◆ Data supplied:
[Start of section]

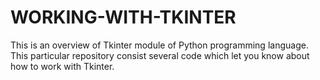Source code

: # WORKING-WITH-TKINTER
This is an overview of Tkinter module of Python programming language. This particular repository consist several code which let you know about how to work with Tkinter. 
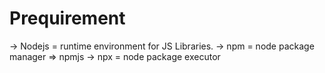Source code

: # Prequirement

-> Nodejs = runtime environment for JS Libraries.
-> npm = node package manager => npmjs
-> npx = node package executor
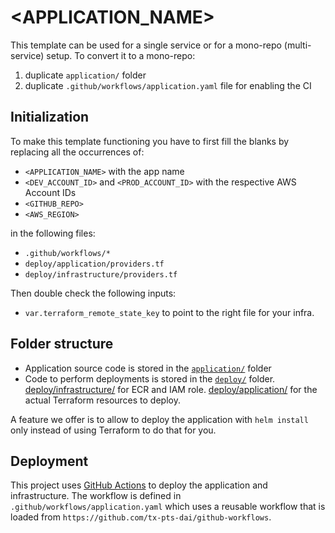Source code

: # <APPLICATION_NAME>

This template can be used for a single service or for a mono-repo (multi-service) setup. To convert it to a mono-repo:

1. duplicate `application/` folder
1. duplicate `.github/workflows/application.yaml` file for enabling the CI

## Initialization

To make this template functioning you have to first fill the blanks by replacing all the occurrences of:

- `<APPLICATION_NAME>` with the app name
- `<DEV_ACCOUNT_ID>` and `<PROD_ACCOUNT_ID>` with the respective AWS Account IDs
- `<GITHUB_REPO>`
- `<AWS_REGION>`

in the following files:

- `.github/workflows/*`
- `deploy/application/providers.tf`
- `deploy/infrastructure/providers.tf`

Then double check the following inputs:

- `var.terraform_remote_state_key` to point to the right file for your infra.

## Folder structure

- Application source code is stored in the [`application/`](./application/) folder
- Code to perform deployments is stored in the [`deploy/`](./deploy/) folder. [deploy/infrastructure/](./deploy/infrastructure/) for ECR and IAM role. [deploy/application/](./deploy/application/) for the actual Terraform resources to deploy.

A feature we offer is to allow to deploy the application with `helm install` only instead of using Terraform to do that for you.

## Deployment

This project uses [GitHub Actions](https://docs.github.com/en/actions) to deploy the application and infrastructure. The workflow is defined in `.github/workflows/application.yaml` which uses a reusable workflow that is loaded from `https://github.com/tx-pts-dai/github-workflows`.
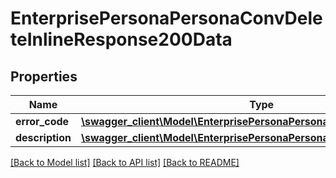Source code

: # EnterprisePersonaPersonaConvDeleteInlineResponse200Data

## Properties
Name | Type | Description | Notes
------------ | ------------- | ------------- | -------------
**error_code** | [**\swagger_client\Model\EnterprisePersonaPersonaConvDeleteErrorCode**](EnterprisePersonaPersonaConvDeleteErrorCode.md) |  | 
**description** | [**\swagger_client\Model\EnterprisePersonaPersonaConvDeleteDescription**](EnterprisePersonaPersonaConvDeleteDescription.md) |  | 

[[Back to Model list]](../README.md#documentation-for-models) [[Back to API list]](../README.md#documentation-for-api-endpoints) [[Back to README]](../README.md)

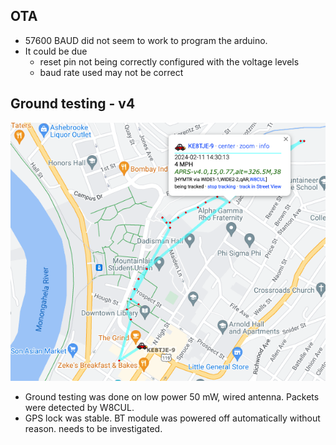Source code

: 
## OTA
- 57600 BAUD did not seem to work to program the arduino.
- It could be due 
	- reset pin not being correctly configured with the voltage levels
	- baud rate used may not be correct 

## Ground testing - v4

![](reports/res/Pasted%20image%2020240211164506.png)

- Ground testing was done on low power 50 mW, wired antenna. Packets were detected by W8CUL.
- GPS lock was stable. BT module was powered off automatically without reason. needs to be investigated. 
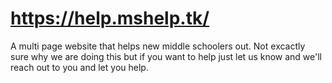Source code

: # https://help.mshelp.tk/
A multi page website that helps new middle schoolers out.
Not excactly sure why we are doing this but if you want to help just let us know and 
we'll reach out to you and let you help.
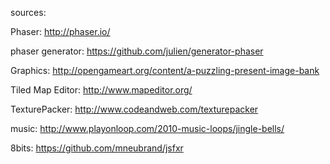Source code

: sources:


Phaser: http://phaser.io/

phaser generator: https://github.com/julien/generator-phaser



Graphics: http://opengameart.org/content/a-puzzling-present-image-bank

Tiled Map Editor: http://www.mapeditor.org/

TexturePacker: http://www.codeandweb.com/texturepacker



music: http://www.playonloop.com/2010-music-loops/jingle-bells/

8bits: https://github.com/mneubrand/jsfxr
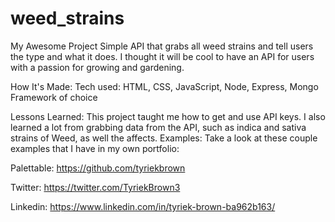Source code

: # weed_strains

My Awesome Project
Simple API that grabs all weed strains and tell users the type and what it does. I thought it will be cool to have an API for users with a passion for growing and gardening.


How It's Made:
Tech used: HTML, CSS, JavaScript, Node, Express, Mongo Framework of choice


Lessons Learned:
This project taught me how to get and use API keys. I also learned a lot from grabbing data from the API, such as indica and sativa strains of Weed, as well the affects.
Examples:
Take a look at these couple examples that I have in my own portfolio:

Palettable: https://github.com/tyriekbrown

Twitter: https://twitter.com/TyriekBrown3

Linkedin: https://www.linkedin.com/in/tyriek-brown-ba962b163/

[End of section]

◆ Work instructions:
Where does the word "package" appear in the listing above? Copy every line that holds it.

◆ The completed task:
-> npm = node package manager => npmjs
-> npx = node package executor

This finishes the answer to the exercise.